The Titanic Competition

The titanic competition on Kaggle is one of the most popular starting point for many data scientists to tinker, explore, and apply what they have learned in a somewhat real context (that claim is merely an educated guess). I created an account on Kaggle and went ahead to look at the competition. I realized that there may be more to it than just applying what I had learned on the fastai course.

I did the next most natural thing, which is to learn how data science is done on Kaggle! I explored the learning resources and courses on there and found that most of what I had learned through the fastai course (which I wasn’t yet done with anyway) was helpful, however I hadn’t reached the chapter on tabular data! I decided to go ahead and try out the machine learning courses, both the introduction and the intermediate courses.

It was challenging.

I understood most of what was written to a large extent, but I had no idea about most of the concepts related to tabular data classification (more on the classification issue later!). I went ahead anyway and did my best to put a plan and solve the Titanic competition and submit a prediction to get an initial score. It did not go as I expected.

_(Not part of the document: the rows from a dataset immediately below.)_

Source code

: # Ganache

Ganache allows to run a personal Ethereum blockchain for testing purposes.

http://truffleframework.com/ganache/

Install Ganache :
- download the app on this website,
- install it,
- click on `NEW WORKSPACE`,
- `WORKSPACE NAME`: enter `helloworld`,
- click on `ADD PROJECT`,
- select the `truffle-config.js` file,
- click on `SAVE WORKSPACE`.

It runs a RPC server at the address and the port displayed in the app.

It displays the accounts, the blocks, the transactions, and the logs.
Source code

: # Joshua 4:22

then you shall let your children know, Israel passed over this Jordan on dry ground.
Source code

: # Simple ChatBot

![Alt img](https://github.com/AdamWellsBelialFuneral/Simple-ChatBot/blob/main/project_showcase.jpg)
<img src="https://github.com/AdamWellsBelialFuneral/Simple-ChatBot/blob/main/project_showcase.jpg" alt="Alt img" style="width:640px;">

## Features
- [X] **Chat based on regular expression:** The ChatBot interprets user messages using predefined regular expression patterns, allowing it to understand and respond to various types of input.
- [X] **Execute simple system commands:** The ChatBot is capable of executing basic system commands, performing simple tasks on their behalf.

The first concept that confused me was the filling of missing data. Here I was thinking to myself, why should I make up information or guess information that wasn’t there! However, of course, after much reading I have found that working with guessed data is better than working with no data so the odds of getting a working model based on guessed data was actually legit and was actually standard in real world applications!

The next problem I faced was putting together a prediction workflow that worked. I applied what I had learned in the courses and was happy when the mean square error reported 0.2. I thought to myself, this is a good start, let me submit and see what score I get.

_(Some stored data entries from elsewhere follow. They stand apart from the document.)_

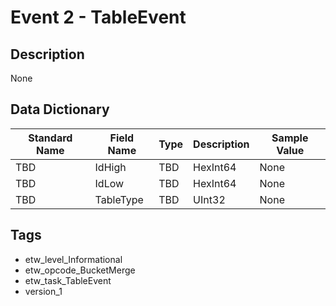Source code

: # Event 2 - TableEvent

## Description
None

## Data Dictionary
|Standard Name|Field Name|Type|Description|Sample Value|
|---|---|---|---|---|
|TBD|IdHigh|TBD|HexInt64|None|None|
|TBD|IdLow|TBD|HexInt64|None|None|
|TBD|TableType|TBD|UInt32|None|None|

## Tags
* etw_level_Informational
* etw_opcode_BucketMerge
* etw_task_TableEvent
* version_1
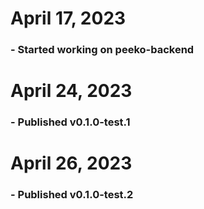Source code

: # April 17, 2023

### - Started working on peeko-backend

# April 24, 2023

### - Published v0.1.0-test.1

# April 26, 2023

### - Published v0.1.0-test.2
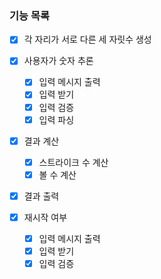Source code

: ### 기능 목록

- [x] 각 자리가 서로 다른 세 자릿수 생성

- [x] 사용자가 숫자 추론
    - [x] 입력 메시지 출력
    - [x] 입력 받기
    - [x] 입력 검증
    - [x] 입력 파싱

- [x] 결과 계산
    - [x] 스트라이크 수 계산
    - [x] 볼 수 계산

- [x] 결과 출력

- [x] 재시작 여부
    - [x] 입력 메시지 출력
    - [x] 입력 받기
    - [x] 입력 검증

To my dismay and disappointment, my score was 0.00000 (as if one 0 wasn’t enough). I was so shocked, disappointed, and surprised that all the hours I had put into cleaning and arranging the data was not working out for me. I tried several times to edit the features, the model settings, the optimizer, but to no avail. Each attempt was failure after failure. I kept getting a zero score even after about 4 or 5 submissions.

When I looked at my prediction results on the test data I found that the results were displayed as floats. So I thought, isn’t the survived data either a true/false or 0/1 and not an approximation of survival? I tried casting the results to integer but still, I was getting nowhere, and I switched my architecture from XGboost to a RandomForest, but still it wasn’t working, I kept on getting floating point predictions.

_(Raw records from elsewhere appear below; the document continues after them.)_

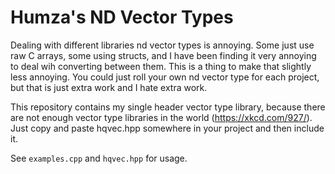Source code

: # Humza's ND Vector Types

Dealing with different libraries nd vector types is annoying.
Some just use raw C arrays, some using structs, and I have been finding it very annoying to deal wih converting between them.
This is a thing to make that slightly less annoying.
You could just roll your own nd vector type for each project, but that is just extra work and I hate extra work.

This repository contains my single header vector type library, because there are not enough vector type libraries in the world (https://xkcd.com/927/).
Just copy and paste hqvec.hpp somewhere in your project and then include it.

See `examples.cpp` and `hqvec.hpp` for usage.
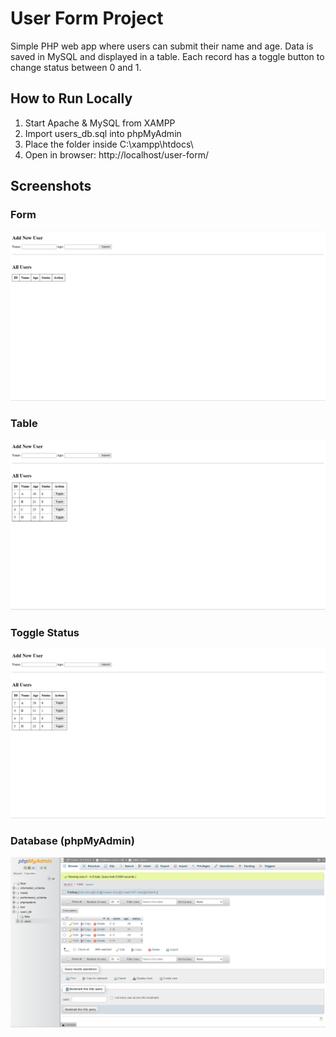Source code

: # User Form Project
 
Simple PHP web app where users can submit their name and age. Data is saved in MySQL and displayed in a table. Each record has a toggle button to change status between 0 and 1.

## How to Run Locally

1. Start Apache & MySQL from XAMPP
2. Import users_db.sql into phpMyAdmin
3. Place the folder inside C:\xampp\htdocs\
4. Open in browser: http://localhost/user-form/

## Screenshots

### Form
![Form](screenshots/form.png)

### Table
![Table](screenshots/table.png)

### Toggle Status
![Toggle](screenshots/toggle.png)

### Database (phpMyAdmin)
![Database](screenshots/database.png)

After much research into the issue, it turns out that RandomForrest has a regression and classification architecture, and I was using the regression mode which produced floating points instead of integers. After much further editing, and weeks since I had begun working on the competition I finally managed to submit and receive a score of 0.7, which wasn’t bad at all in my opinion, I was still in the low-scoring end but at least I managed to get it up from 0 which is an accomplishment in itself.

I do plan on working more on it and at least get a score in the 0.80s or 0.90s but we shall see! The experience has so far been a success and I believe the persistence to learn and get better always yields positive results.